Entendo que a escrita é heterogênea na sua constituição, que em um texto outros textos falam, diretamente (citações) ou indiretamente, e que podemos relacionar ou conectar os enunciados "colocando em jogo não somente regimes de signos diferentes,
mas também diferentes estatutos de estados de coisas" (op.cit). Se entendermos o
discurso como um rizoma, vamos conectar cadeias de sentidos, organizações de poder, ocorrências que remetem à ideologia, à política e à história.
A polifonia na escrita é entendida como a capacidade de, no fio do discurso, evidenciar a exterioridade e as condições de produção que o constitui: acontecimentos vividos, determinações históricas, conceitos pensados, indivíduos, grupos e formações sociais (DELEUZE; GUATTARI: 1995, p.18). Esta cartografia organiza uma parte da história do Cultura Viva, uma versão entre outras, contada pelo enredados, em textos dispersos nas redes e que proponho recuperar e mapear.
Latour (1994) relaciona rizoma como uma metáfora adequada para estudo de redes, pois ela é aberta e heterogênea, passível de estabelecer todo e qualquer tipo de conexão. Rizoma é uma dupla metáfora neste estudo: sinaliza a heterogeneidade
discursiva e a heterogeneidade das redes.
As redes como rizoma são marcadas pela transformação, pelo trabalho de fabricação dos fatos, dos sujeitos, dos objetos. Fabricação que se faz em rede, através de alianças. Na noção de rede o que importa não é somente a ideia de vínculo, mas sim o que estes vínculos produzem e que efeitos decorrem de tais alianças. (...) Neste sentido, uma sociologia de redes é igualmente uma geografia, ou uma cartografia social (SANCHEZ: 2008, p.104-5).
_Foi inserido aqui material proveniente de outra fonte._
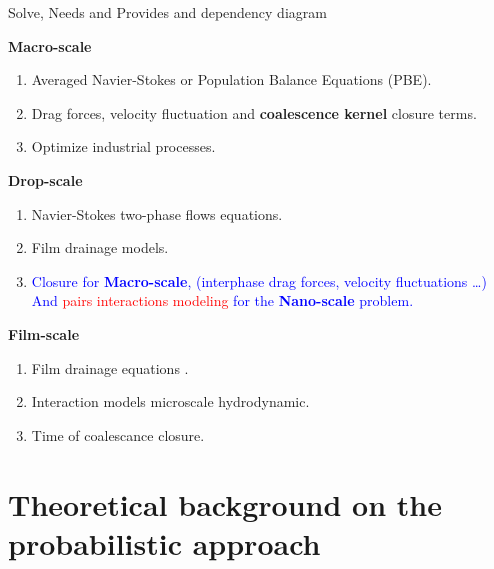 \documentclass{sintefbeamer}
\begin{document}
\begin{frame}{Solve, Needs and Provides and dependency diagram}
  
	\textbf{Macro-scale}
	\begin{enumerate}
		\item Averaged Navier-Stokes or Population Balance Equations (PBE). 
		\item Drag forces, velocity fluctuation and \textbf{coalescence kernel} closure terms. 
		\item Optimize industrial processes. 
	\end{enumerate}
  
	\textbf{Drop-scale}
	\begin{enumerate}
		\item Navier-Stokes two-phase flows equations. 
		\item Film drainage models.  
		\item \textcolor{blue}{Closure for \textbf{Macro-scale}, (interphase drag forces, velocity fluctuations \ldots) And \textcolor{red}{pairs interactions modeling} for the \textbf{Nano-scale} problem.}  
	\end{enumerate}
  
	\textbf{Film-scale}
	\begin{enumerate}
		\item Film drainage equations . 
		\item Interaction models microscale hydrodynamic.   
		\item Time of coalescance closure.  
	\end{enumerate}
  \centering
\end{frame}

\section{Theoretical background on the probabilistic approach}
\end{document}
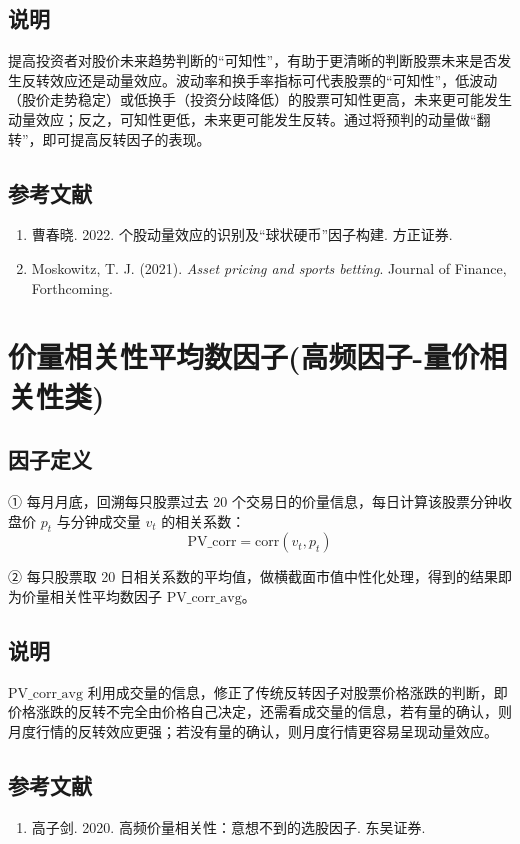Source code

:\documentclass{article}
\begin{document}
\subsection{说明}
提高投资者对股价未来趋势判断的“可知性”，有助于更清晰的判断股票未来是否发生反转效应还是动量效应。波动率和换手率指标可代表股票的“可知性”，低波动（股价走势稳定）或低换手（投资分歧降低）的股票可知性更高，未来更可能发生动量效应；反之，可知性更低，未来更可能发生反转。通过将预判的动量做“翻转”，即可提高反转因子的表现。

\subsection{参考文献}
\begin{enumerate}
    \item 曹春晓. 2022. 个股动量效应的识别及“球状硬币”因子构建. 方正证券.
    \item Moskowitz, T. J. (2021). \textit{Asset pricing and sports betting}. Journal of Finance, Forthcoming.
\end{enumerate}

\section{价量相关性平均数因子(高频因子-量价相关性类)}

\subsection{因子定义}

① 每月月底，回溯每只股票过去 20 个交易日的价量信息，每日计算该股票分钟收盘价 \( p_t \) 与分钟成交量 \( v_t \) 的相关系数：
\begin{equation}
    \mathrm{PV\_corr} = \mathrm{corr}(v_t, p_t)
\end{equation}

② 每只股票取 20 日相关系数的平均值，做横截面市值中性化处理，得到的结果即为价量相关性平均数因子 \( \mathrm{PV\_corr\_avg} \)。

\subsection{说明}
\( \mathrm{PV\_corr\_avg} \) 利用成交量的信息，修正了传统反转因子对股票价格涨跌的判断，即价格涨跌的反转不完全由价格自己决定，还需看成交量的信息，若有量的确认，则月度行情的反转效应更强；若没有量的确认，则月度行情更容易呈现动量效应。

\subsection{参考文献}
\begin{enumerate}
    \item 高子剑. 2020. 高频价量相关性：意想不到的选股因子. 东吴证券.
\end{enumerate}
\end{document}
As subjetividades individuais e coletivas adquirem um papel relevante nos "estudos culturais sobre identidades construídas sob a forma de narrativas" (SANTOS, 2005: p.19). Entender que práticas são desveladas e como se organizam esses novos sujeitos epistêmicos, pressupõe um novo modo de produzir conhecimentos, necessita de uma racionalidade mais ampla, em que se amplia a diversidade epistemológica do mundo ao credibilizar a experiência social e ao reconhecer que existem infinitas formas de descrever, ordenar e classificar o mundo.